When we left the museum, except for the giant puddles, you would not have known that it had rained at all that day
Hiking up a mountain into the main city really made the shady restaurant and cold beer worth it. The ice cream at the end was the best part, except for the dead fly I had to pull out of the whipped cream.
There was no football games at this time, so we did a little sightseeing. We hiked up yet another hill to see some of the famous orthodox churches of this area of the world. I could not take photos inside, but it was beautiful. There was some sort of ceremony going on inside St. Michael's Golden-Domed Monastery, but not being part of the orthodox religion I had no clue what was going on
After the tour through orthodoxy we returned to the world of soccer. This time we knew that we had to get seats early for the football matches on the big screens. We watched the Spain v. Italy game which was a great game, although I slept through part of it. The game finished 1-1.

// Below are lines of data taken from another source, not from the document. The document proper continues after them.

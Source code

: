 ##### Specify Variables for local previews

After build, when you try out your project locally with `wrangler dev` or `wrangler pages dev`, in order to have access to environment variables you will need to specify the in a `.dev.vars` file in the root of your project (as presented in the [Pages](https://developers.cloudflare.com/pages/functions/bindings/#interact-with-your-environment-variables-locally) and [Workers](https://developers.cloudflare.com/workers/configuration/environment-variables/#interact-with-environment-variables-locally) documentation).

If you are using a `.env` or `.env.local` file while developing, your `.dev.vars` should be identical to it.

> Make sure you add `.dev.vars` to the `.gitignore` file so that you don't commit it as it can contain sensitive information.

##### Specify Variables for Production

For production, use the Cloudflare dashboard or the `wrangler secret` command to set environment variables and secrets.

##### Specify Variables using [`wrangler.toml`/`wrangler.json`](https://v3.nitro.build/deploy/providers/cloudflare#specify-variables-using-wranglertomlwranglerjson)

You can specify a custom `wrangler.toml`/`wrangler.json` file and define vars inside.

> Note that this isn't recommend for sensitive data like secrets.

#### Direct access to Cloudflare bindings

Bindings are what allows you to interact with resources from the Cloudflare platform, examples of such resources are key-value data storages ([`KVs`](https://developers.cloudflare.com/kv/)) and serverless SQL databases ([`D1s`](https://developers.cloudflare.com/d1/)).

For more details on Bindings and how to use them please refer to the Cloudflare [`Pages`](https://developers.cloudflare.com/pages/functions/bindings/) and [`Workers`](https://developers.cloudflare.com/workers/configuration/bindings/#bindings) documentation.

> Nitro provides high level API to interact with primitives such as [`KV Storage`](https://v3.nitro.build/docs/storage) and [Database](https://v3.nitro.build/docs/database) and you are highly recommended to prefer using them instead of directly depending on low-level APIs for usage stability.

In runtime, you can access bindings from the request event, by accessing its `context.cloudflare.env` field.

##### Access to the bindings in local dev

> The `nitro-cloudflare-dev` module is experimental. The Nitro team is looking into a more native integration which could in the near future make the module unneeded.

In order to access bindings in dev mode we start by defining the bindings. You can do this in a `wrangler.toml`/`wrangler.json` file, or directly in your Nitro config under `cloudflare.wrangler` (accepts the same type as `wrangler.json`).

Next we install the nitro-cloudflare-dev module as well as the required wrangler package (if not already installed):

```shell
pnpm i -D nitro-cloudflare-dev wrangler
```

After the game we surrendered our seats to some aggressive fans of the next game. We then wandered down the strip to check out the Swedish fan zone. Nothing new, but we enjoyed the songs and rabble rousers consuming the cheap beer while singing to soft American rock such as country home and sweet home Alabama, strange choices for a European football match. The best part of being at the Swedish camp was when we witnessed a funny incident where one member of a group of friends accidently spilled another’s beer. This resulted in a beer shower in retaliation. It was hilarious.
After the long day we headed back. The second game was watched on the televisions in our rooms before we finally passed out ready for the Sweden v. Ukraine game tomorrow!